━━━ RECORDS TO PROCESS ━━━

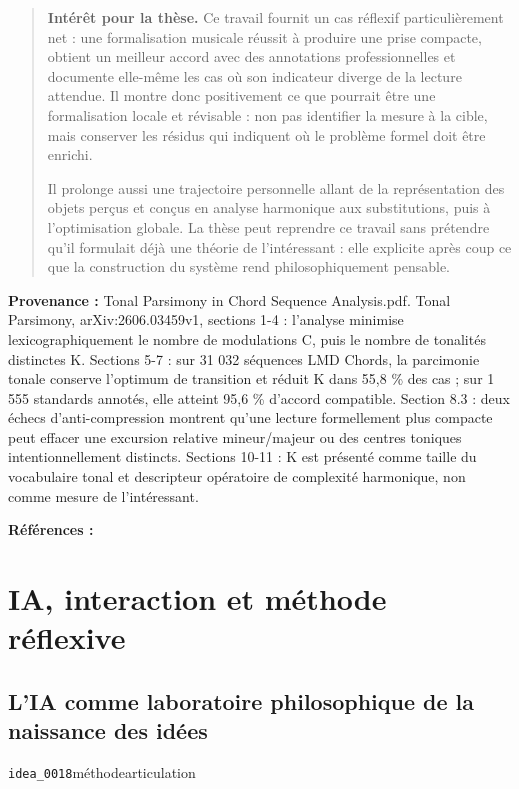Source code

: \documentclass[10pt,a4paper]{article}
\begin{document}
\begin{quote}
\textbf{Intérêt pour la thèse.} Ce travail fournit un cas réflexif particulièrement net : une formalisation musicale réussit à produire une prise compacte, obtient un meilleur accord avec des annotations professionnelles et documente elle-même les cas où son indicateur diverge de la lecture attendue. Il montre donc positivement ce que pourrait être une formalisation locale et révisable : non pas identifier la mesure à la cible, mais conserver les résidus qui indiquent où le problème formel doit être enrichi.

Il prolonge aussi une trajectoire personnelle allant de la représentation des objets perçus et conçus en analyse harmonique aux substitutions, puis à l'optimisation globale. La thèse peut reprendre ce travail sans prétendre qu'il formulait déjà une théorie de l'intéressant : elle explicite après coup ce que la construction du système rend philosophiquement pensable.
\end{quote}
{\footnotesize\color{metadata}\textbf{Provenance :} Tonal Parsimony in Chord Sequence Analysis.pdf. Tonal Parsimony, arXiv:2606.03459v1, sections 1-4 : l'analyse minimise lexicographiquement le nombre de modulations C, puis le nombre de tonalités distinctes K. Sections 5-7 : sur 31 032 séquences LMD Chords, la parcimonie tonale conserve l'optimum de transition et réduit K dans 55,8 \% des cas ; sur 1 555 standards annotés, elle atteint 95,6 \% d'accord compatible. Section 8.3 : deux échecs d'anti-compression montrent qu'une lecture formellement plus compacte peut effacer une excursion relative mineur/majeur ou des centres toniques intentionnellement distincts. Sections 10-11 : K est présenté comme taille du vocabulaire tonal et descripteur opératoire de complexité harmonique, non comme mesure de l'intéressant.\par}
{\footnotesize\color{metadata}\textbf{Références :} \parencite{pachet2026tonalparsimony}\par}

\section{IA, interaction et méthode réflexive}

\subsection{L'IA comme laboratoire philosophique de la naissance des idées}
{\small\color{metadata} \texttt{idea\_0018}\quad\textbullet\quad méthode\quad\textbullet\quad articulation\par}
\end{document}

━━━

In the records above, some lines may contain the word "méthode"; copy every one of them.

\section{IA, interaction et méthode réflexive}
{\small\color{metadata} \texttt{idea\_0018}\quad\textbullet\quad méthode\quad\textbullet\quad articulation\par}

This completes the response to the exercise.